■ WORK REQUIRED:
Report all lines of the data below that hold the word "entryspacing".

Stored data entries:
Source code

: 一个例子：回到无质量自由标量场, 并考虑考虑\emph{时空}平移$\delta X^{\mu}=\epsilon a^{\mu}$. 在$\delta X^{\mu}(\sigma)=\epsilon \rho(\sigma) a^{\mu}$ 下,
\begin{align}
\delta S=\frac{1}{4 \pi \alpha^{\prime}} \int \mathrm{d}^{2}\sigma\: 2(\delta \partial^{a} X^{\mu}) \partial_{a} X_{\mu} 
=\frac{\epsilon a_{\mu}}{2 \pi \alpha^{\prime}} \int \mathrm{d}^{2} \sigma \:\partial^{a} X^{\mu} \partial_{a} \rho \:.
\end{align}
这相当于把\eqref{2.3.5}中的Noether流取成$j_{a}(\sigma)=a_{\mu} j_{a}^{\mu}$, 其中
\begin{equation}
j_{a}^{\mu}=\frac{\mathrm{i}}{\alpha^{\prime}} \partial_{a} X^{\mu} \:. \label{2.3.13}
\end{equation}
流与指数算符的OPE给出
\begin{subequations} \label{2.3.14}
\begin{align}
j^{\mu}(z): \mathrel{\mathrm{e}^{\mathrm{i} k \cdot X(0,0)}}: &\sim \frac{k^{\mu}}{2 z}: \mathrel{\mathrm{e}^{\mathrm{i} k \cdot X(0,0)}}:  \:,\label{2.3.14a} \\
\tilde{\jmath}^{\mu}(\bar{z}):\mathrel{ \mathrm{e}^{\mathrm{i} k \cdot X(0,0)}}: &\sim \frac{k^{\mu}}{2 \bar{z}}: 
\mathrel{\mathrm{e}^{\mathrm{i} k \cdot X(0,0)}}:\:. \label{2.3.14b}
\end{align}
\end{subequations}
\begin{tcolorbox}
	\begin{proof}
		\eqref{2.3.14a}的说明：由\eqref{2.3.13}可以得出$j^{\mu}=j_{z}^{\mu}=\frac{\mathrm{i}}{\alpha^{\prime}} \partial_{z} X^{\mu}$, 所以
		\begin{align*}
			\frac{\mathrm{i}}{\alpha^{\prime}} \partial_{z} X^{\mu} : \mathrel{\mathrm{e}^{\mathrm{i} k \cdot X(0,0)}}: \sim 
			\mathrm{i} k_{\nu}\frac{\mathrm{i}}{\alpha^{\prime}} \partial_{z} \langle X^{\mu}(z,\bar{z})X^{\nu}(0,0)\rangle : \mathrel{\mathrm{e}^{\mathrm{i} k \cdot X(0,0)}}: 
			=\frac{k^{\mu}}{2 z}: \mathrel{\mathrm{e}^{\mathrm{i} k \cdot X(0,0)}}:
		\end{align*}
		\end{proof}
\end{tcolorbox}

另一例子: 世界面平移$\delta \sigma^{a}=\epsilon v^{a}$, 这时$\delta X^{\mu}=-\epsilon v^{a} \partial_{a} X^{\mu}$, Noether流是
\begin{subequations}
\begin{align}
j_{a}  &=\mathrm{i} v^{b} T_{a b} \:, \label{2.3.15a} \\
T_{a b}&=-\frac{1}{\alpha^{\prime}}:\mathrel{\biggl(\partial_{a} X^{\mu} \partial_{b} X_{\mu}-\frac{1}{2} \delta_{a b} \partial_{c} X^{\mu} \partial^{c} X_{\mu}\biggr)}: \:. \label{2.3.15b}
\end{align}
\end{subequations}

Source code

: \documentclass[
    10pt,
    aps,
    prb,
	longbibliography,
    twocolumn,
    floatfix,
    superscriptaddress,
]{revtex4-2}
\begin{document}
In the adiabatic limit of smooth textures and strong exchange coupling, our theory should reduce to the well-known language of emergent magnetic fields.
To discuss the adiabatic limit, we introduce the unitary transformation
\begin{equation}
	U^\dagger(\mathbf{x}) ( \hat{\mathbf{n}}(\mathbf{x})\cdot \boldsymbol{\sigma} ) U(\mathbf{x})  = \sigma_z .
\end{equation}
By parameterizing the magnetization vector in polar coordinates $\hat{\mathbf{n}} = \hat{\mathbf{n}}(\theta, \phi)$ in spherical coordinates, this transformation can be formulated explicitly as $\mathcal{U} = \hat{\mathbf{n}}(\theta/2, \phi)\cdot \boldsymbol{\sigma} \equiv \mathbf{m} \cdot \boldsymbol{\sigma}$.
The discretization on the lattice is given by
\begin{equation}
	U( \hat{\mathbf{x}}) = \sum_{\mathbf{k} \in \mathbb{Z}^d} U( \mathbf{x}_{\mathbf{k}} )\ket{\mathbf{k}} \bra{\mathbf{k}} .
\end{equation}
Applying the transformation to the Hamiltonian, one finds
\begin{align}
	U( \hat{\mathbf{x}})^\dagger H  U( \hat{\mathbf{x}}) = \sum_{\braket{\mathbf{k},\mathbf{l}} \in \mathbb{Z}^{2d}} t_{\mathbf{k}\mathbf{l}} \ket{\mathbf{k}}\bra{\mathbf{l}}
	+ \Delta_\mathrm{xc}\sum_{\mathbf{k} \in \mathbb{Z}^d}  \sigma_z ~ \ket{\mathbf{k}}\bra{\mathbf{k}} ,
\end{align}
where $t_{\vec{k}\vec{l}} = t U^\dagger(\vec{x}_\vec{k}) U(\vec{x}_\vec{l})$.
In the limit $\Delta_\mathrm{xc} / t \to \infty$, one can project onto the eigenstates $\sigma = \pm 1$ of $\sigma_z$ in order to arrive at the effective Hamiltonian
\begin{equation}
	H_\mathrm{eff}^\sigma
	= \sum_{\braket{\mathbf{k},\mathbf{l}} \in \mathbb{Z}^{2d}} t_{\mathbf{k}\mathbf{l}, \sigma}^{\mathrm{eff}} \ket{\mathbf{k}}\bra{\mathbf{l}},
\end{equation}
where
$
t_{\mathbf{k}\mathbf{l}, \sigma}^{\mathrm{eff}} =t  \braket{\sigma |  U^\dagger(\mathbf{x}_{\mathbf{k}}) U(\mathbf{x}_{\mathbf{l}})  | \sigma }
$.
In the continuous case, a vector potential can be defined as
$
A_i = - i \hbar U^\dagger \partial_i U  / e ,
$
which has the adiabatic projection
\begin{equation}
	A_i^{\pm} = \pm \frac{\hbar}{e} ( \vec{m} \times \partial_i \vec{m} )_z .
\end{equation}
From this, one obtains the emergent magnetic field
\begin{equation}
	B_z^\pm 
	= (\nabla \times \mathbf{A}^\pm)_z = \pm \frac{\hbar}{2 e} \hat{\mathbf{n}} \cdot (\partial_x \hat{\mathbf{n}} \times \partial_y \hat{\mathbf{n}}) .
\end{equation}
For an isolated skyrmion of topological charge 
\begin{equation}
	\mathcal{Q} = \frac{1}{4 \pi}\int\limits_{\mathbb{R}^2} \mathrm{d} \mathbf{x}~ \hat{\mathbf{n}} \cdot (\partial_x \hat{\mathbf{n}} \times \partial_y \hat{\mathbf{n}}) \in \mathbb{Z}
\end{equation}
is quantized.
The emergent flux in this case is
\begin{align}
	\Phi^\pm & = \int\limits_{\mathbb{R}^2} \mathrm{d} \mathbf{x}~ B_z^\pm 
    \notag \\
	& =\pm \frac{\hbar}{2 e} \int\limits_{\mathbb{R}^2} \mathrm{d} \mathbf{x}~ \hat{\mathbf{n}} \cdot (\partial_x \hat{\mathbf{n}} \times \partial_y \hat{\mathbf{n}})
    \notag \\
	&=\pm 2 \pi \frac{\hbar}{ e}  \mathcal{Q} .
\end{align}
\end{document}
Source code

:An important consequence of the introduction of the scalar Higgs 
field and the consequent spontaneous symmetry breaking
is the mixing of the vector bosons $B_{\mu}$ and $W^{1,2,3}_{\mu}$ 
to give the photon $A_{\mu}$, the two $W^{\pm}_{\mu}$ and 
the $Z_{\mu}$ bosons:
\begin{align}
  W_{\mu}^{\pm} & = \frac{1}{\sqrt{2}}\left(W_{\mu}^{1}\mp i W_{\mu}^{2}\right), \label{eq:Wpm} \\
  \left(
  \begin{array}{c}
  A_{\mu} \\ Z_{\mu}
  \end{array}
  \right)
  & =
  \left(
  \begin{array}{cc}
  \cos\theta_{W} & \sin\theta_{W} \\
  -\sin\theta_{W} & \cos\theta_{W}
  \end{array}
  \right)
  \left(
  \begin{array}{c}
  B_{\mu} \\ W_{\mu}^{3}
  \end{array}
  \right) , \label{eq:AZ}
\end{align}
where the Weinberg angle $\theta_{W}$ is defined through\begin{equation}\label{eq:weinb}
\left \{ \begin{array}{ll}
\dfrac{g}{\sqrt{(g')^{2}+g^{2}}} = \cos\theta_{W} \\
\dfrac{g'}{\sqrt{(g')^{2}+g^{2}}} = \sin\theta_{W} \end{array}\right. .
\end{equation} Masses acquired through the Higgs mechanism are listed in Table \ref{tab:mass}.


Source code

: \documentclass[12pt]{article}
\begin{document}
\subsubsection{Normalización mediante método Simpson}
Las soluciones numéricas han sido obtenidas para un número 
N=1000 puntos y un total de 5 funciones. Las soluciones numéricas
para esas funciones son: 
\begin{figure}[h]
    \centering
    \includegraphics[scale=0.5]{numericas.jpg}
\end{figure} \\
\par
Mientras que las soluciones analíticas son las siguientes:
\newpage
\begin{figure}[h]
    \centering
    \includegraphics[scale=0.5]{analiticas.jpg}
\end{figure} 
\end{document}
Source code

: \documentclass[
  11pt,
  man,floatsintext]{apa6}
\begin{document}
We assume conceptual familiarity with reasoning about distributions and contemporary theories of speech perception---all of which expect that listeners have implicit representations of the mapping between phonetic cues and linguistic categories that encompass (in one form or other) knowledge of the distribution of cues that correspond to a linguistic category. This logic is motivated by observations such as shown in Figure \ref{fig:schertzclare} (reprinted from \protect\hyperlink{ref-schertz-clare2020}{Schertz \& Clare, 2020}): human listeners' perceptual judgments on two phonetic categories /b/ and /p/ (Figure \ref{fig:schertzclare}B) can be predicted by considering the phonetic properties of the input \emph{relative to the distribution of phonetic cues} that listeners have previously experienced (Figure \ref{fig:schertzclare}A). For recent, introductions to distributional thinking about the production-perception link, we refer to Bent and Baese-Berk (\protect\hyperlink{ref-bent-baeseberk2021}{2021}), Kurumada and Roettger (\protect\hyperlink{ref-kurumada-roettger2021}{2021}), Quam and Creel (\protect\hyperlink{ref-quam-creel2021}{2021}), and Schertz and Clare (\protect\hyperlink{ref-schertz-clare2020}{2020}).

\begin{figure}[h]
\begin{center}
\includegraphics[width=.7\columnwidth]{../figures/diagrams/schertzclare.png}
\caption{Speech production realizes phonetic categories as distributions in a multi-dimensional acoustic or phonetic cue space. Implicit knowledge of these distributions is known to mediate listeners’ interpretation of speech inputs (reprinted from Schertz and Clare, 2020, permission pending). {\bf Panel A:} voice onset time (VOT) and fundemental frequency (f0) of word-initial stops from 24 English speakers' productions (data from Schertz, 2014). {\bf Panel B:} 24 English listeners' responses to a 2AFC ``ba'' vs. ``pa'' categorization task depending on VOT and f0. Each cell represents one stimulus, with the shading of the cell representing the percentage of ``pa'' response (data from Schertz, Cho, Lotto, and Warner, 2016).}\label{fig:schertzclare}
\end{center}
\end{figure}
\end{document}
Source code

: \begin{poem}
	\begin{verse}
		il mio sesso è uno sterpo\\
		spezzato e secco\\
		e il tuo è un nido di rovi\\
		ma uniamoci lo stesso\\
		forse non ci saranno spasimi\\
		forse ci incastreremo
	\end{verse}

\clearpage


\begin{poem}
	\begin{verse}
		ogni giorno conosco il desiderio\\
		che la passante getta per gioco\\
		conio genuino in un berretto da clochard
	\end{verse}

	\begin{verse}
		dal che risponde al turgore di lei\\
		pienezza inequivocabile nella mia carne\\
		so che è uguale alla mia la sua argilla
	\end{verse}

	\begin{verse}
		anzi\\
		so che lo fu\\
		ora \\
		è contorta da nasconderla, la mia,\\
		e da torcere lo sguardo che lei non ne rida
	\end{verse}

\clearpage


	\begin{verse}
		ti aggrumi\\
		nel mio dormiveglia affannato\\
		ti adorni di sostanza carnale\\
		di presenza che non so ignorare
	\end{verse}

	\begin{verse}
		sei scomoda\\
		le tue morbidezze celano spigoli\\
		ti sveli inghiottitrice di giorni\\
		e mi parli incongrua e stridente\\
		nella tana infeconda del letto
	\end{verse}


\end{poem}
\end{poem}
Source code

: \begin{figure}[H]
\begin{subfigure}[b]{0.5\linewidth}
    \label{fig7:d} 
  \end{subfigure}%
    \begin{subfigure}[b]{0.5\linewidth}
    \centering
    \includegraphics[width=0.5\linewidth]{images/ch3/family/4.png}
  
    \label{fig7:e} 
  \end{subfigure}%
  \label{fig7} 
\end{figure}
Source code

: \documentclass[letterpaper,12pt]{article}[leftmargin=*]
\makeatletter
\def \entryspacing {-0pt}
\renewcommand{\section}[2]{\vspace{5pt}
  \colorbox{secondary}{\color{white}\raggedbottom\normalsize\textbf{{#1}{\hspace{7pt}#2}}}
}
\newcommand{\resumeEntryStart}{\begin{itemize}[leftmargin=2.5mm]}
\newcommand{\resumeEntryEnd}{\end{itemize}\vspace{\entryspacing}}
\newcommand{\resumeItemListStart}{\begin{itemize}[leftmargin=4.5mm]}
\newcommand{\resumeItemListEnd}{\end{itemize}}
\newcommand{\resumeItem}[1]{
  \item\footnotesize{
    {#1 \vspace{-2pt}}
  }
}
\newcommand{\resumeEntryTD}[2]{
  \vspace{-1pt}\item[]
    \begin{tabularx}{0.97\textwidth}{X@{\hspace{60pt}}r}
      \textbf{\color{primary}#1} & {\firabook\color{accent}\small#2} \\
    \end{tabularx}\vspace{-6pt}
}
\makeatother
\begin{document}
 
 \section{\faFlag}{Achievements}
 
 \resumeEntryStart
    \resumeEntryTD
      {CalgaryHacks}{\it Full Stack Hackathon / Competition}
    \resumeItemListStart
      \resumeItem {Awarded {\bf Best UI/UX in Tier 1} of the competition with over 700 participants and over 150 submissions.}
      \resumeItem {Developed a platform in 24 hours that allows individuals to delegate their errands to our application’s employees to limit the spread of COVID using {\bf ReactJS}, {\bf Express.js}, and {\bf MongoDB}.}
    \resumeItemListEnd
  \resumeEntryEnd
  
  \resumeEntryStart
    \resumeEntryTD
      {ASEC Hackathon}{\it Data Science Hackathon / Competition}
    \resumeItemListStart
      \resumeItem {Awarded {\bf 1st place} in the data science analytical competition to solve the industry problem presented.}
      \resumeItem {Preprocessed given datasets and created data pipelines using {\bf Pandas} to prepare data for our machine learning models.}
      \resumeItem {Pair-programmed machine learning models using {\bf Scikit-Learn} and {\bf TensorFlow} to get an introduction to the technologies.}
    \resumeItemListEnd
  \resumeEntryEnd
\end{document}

■ TASK OUTPUT:
\def \entryspacing {-0pt}
\newcommand{\resumeEntryEnd}{\end{itemize}\vspace{\entryspacing}}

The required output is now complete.